Tordur's wife, Sigrun Gunnarsdottir, 63, a Faroese painter who has exhibited her work in Japan and Denmark, showed us her studio in a charming wooden house. I fell in love instantly with the breathtaking view overlooking the village and the sea. It would be any artist's dream to work in a space like that.
Despite their beauty, the Faroe Islands are seeing an attrition of younger folk as they move to other European cities in search of better prospects. Tordur's two sons and a daughter are working in big cities such as Copenhagen and London, while he is based in Kuummiut, East Greenland, which is about a four-hour flight away. Tordur works there as a nurse and was back home for a two-week break.
We continued our journey up to the Northern Islands, invigorated by the lovely afternoon with our newfound friends. While driving up a narrow dirt path to get a bird's-eye view of Klaksvik town, I was lamenting about the incessant rain when I saw something that left me speechless.
As the arc of a double rainbow swept across the sky, sun shafts emerged from looming clouds, illuminating the town down below with streaks of gold.
We stood there, transfixed. We knew we were surrounded by something splendid.
Huiwen Yang is a writer at a creative studio offering writing, photography and film-making services.
The Faroe Islands tourist season runs from May to the end of September. The average temperature is around 7 deg C in May and 12 deg C in June, July and August. Summers are cool with relatively high humidity and there is no dry season. Tourists should bring a good windbreaker, warm clothing and a rain poncho. Umbrellas are not recommended, given the strong winds.
The easiest way to get to the islands is to fly from London. Atlantic Airlines flies directly to the Faroes twice a week (every Monday and Thursday) in the summer (June to September) from London's Gatwick airport, with a flight time of about two hours, 15 minutes. The airfare costs about 2,368 Danish krone (S$520), but it is cheaper to take a package with a local operator which usually includes car rental and accommodation.

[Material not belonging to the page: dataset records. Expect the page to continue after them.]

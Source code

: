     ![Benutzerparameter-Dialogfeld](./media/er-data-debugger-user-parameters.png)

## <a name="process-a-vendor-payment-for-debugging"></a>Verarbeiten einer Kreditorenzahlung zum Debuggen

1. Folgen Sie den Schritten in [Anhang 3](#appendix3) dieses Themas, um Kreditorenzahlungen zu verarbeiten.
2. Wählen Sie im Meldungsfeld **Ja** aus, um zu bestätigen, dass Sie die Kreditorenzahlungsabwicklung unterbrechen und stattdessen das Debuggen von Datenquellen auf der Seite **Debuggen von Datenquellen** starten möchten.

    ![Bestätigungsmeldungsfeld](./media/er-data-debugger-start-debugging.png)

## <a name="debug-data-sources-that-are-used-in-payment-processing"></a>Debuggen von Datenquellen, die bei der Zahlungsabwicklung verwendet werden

Most cars are left-hand drive and manual, so be sure to state your preferences while booking a self-drive tour. You can also fly in from Copenhagen and Reykjavik, where there are several daily flights on Atlantic Airways.
WHERE TO STAY
Several local operators such as Greengate Incoming (greengate.fo) and 62°N travel (62n.fo) offer value-for-money packages which include round-trip flights, car rental and accommodation.
A four-night package (inclusive of flight, car rental and hotel) costs about 5,990 krone (S$1,300) a person. There are only a handful of guesthouses, B&Bs and hostels on the different islands, making it easy to plan your journey. Popular options include:
Hotel Airport on the island of Vagar, a two-minute walk away from the airport.
Hotel Gjaargarour, a guesthouse in the village of Gjogv on the island of Eysturoy.
Hotel Klaksvik on the island of Bordoy.
Hotel Hafnia, Hotel Torshavn and Hotel Foroyar in the capital of Torshavn.